DATA IN THIS EXERCISE
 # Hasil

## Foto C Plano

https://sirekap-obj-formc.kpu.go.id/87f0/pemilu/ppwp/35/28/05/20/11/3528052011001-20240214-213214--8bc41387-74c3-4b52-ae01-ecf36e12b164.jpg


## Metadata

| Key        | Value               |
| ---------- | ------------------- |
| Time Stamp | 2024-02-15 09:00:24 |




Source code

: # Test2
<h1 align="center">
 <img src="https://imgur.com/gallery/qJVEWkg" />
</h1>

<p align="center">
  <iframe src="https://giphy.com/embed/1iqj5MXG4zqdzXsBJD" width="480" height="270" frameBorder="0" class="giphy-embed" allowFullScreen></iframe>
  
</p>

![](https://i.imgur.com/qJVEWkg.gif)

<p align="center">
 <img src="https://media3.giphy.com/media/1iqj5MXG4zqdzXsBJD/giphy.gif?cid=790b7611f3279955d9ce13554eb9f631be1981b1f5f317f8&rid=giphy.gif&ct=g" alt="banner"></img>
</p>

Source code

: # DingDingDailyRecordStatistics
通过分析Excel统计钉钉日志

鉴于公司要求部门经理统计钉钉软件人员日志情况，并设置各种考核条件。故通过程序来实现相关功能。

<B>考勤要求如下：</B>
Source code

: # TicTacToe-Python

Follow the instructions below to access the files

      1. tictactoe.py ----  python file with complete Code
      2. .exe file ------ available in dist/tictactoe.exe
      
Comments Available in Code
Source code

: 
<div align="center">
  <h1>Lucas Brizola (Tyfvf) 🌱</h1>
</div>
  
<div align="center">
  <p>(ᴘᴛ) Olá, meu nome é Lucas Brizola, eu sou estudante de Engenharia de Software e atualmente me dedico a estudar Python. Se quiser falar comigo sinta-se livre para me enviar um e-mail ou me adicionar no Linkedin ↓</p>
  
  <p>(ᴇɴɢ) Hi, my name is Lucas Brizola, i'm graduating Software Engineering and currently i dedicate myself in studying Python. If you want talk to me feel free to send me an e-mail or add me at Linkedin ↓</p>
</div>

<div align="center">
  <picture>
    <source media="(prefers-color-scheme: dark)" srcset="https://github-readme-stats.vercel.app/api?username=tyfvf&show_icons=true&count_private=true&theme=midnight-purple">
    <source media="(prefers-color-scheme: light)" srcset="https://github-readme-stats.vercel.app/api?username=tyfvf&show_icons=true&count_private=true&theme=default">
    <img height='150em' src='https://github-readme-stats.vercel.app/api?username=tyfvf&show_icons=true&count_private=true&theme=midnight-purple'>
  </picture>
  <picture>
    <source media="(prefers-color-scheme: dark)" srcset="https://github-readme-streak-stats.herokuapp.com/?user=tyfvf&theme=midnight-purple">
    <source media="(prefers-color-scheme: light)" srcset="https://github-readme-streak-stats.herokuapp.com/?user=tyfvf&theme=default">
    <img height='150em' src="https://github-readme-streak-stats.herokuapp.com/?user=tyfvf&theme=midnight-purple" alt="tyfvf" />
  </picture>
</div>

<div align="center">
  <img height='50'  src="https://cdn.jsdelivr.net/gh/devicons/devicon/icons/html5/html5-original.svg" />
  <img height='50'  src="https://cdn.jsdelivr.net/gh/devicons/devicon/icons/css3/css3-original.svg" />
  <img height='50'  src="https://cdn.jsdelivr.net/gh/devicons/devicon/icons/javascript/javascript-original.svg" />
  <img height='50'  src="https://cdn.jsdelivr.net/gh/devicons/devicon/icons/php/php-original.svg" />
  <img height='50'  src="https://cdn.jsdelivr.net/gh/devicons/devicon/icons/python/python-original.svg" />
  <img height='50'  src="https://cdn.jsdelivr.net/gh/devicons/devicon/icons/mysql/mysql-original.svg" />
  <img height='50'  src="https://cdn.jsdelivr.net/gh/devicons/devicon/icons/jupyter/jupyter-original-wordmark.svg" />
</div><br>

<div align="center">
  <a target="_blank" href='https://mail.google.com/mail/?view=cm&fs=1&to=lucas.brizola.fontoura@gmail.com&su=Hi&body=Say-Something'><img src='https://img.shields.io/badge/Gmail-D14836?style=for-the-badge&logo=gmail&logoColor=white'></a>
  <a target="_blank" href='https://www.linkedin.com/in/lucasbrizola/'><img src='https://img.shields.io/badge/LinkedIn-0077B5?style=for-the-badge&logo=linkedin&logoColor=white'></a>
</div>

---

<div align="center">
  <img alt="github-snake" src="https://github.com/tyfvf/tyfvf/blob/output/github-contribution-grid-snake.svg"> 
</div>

REQUIREMENT
Return a copy of each line in the records above that has "streak" in it.

EXERCISE RESULT
    <source media="(prefers-color-scheme: dark)" srcset="https://github-readme-streak-stats.herokuapp.com/?user=tyfvf&theme=midnight-purple">
    <source media="(prefers-color-scheme: light)" srcset="https://github-readme-streak-stats.herokuapp.com/?user=tyfvf&theme=default">
    <img height='150em' src="https://github-readme-streak-stats.herokuapp.com/?user=tyfvf&theme=midnight-purple" alt="tyfvf" />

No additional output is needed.